A republiqueta
Santana Castilho*
A atmosfera política portuguesa está mergulhada numa cultura de incongruências, oportunismos, servilismos e mentiras, para proteger responsáveis de tribos sem ética. A verdade, a liberdade e a justiça vão perdendo significado. Se seguirmos a sucessão dos episódios dos últimos dias, compreendemos o descrédito do Governo e a pequenez das tômbolas partidárias. Os cidadãos portugueses que ainda não desistiram de votar deveriam inquietar-se com os acontecimentos políticos mais recentes.
- A República está a virar republiqueta. Em Março de 2020, António Costa era contra o estado de emergência, mas Marcelo decretou-o. Agora, com os papéis invertidos, após uma troca de picardias entre ambos, que a decência dispensava, depois da festança do Sporting e do regabofe da Liga dos Campeões, o desorientado António Costa, sem anuência presidencial nem escrutínio da AR, confinou três milhões de portugueses. Será que a variante da terra dele só ataca de sexta à tarde a segunda de madrugada? A Constituição (artigos 19º e 44º) é papel molhado? Que moral lhe sobra depois de tudo isto?
- É impossível eximir Fernando Medina da responsabilidade política por um acto de enorme gravidade, responsabilidade que aumentou quando entrou num vórtice manipulatório dos factos, para reduzir uma delação hedionda a rotina burocrática. A CML atentou contra direitos humanos protegidos por tratados internacionais, contra a Constituição e contra a nossa dignidade. O responsável máximo pela CML é Fernando Medina. Não chega terminar uma auditoria nada independente com o despedimento de um cabeça-de-turco. Não chega pedir desculpa ou exonerar o porteiro, como se os dados tivessem descido a escadaria central dos Paços do Concelho sem ele os ver. Perante a dimensão do desastre, o Ministério de Administração Interna, o Ministério dos Negócios Estrangeiros e a Comissão Nacional de Protecção de Dados, alertados em Março, devem também explicar porque não actuaram, sob o risco de vermos todo o Governo como um antro de incúria e indiferença.
- O anterior vai de passo síncrono com uma lei aprovada pelo Parlamento e promulgada pelo Presidente da República, que instituiu o controlo da liberdade de expressão e a censura a posteriori, num remake inqualificável da ditadura salazarista.
- A elite pífia da Iniciativa Liberal usou a liberdade de manifestação dos partidos políticos para fazer aquilo que foi interditado aos lisboetas. Mas o sórdido expediente teve um mérito: quando políticos recorrem a metáforas de ódio e se entregam à alarvidade de furar com setas as imagens dos seus adversários políticos, os eleitores podem extrapolar o que deles se espera se chegarem ao poder.
- Dois pavões sociopatas, gestores de recursos humanos da TAP, que sobrevive sugando o erário público, pavonearam-se em modo bacoco nas redes sociais, por estarem a recrutar em Madrid, depois de terem despedido em Lisboa.
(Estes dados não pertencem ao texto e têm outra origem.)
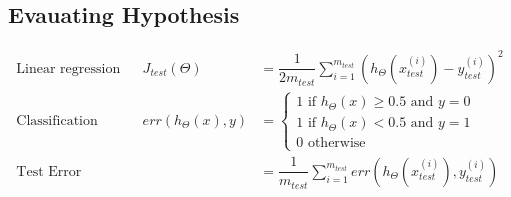 \documentclass[11pt, oneside]{article}
\begin{document}
\subsection{Evauating Hypothesis}
	\begin{align*}
		\text{Linear regression} && 
			J_{test}(\Theta) &= \dfrac{1}{2m_{test}} \sum_{i=1}^{m_{test}}(h_\Theta(x^{(i)}_{test}) - y^{(i)}_{test})^2\\
		\text{Classification} &&
			err(h_\Theta(x),y) &= 
				\begin{cases} 
					1 \text{ if } h_\Theta(x) \geq 0.5 \text{ and } y = 0\\
					1 \text{ if } h_\Theta(x) < 0.5 \text{ and } y = 1\\
					0 \text{ otherwise}
				\end{cases}\\
		\text{Test Error} &&
			&= \dfrac{1}{m_{test}} \sum^{m_{test}}_{i=1} err(h_\Theta(x^{(i)}_{test}), y^{(i)}_{test})
	\end{align*}
	
\end{document}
Reduzi-los a espanadores resolveria o problema, não fora a desumanização que personificaram ser transversal a tantas instituições que o Estado protege.
- Perguntava-me eu por que razão toda a selecção continua em funções, apesar de um dos seus ter sido sinalizado como infectado, quando na escola, logo que uma criança testa positivo, toda a turma, mesmo testando negativo, fica em quarentena. Marcelo esclareceu: a Educação não é uma actividade essencial, o futebol é uma actividade fundamental.
- No passado dia 11, PS, PSD, CDS e IL uniram-se na AR para impedir a integração nos quadros de todos os professores com 5 ou mais anos de serviço até 2022. Estes partidos não só se opuseram a um acto de elementar justiça como atentaram contra a resolução da recorrente falta de professores em muitas escolas do país. Uns trocos agora importaram mais do que a educação das gerações vindouras. Se verificarmos o dinheiro efectivamente gasto, que não o inicialmente orçamentado, no sector da Educação, em percentagem do PIB, constata-se que o seu peso diminuiu sempre, desde 2014.
A enorme suscetibilidade da sociedade a todo o tipo de manipulações, que o medo da covid-19 ofereceu a políticos sem sensibilidade e bom senso, torna talvez inútil referir tudo isto. Mas, como na parábola do colibri, pelo menos cumpro a minha parte. Porque não podemos continuar numa vida que não é vida, arruinando a saúde mental e psíquica para combater uma doença do corpo.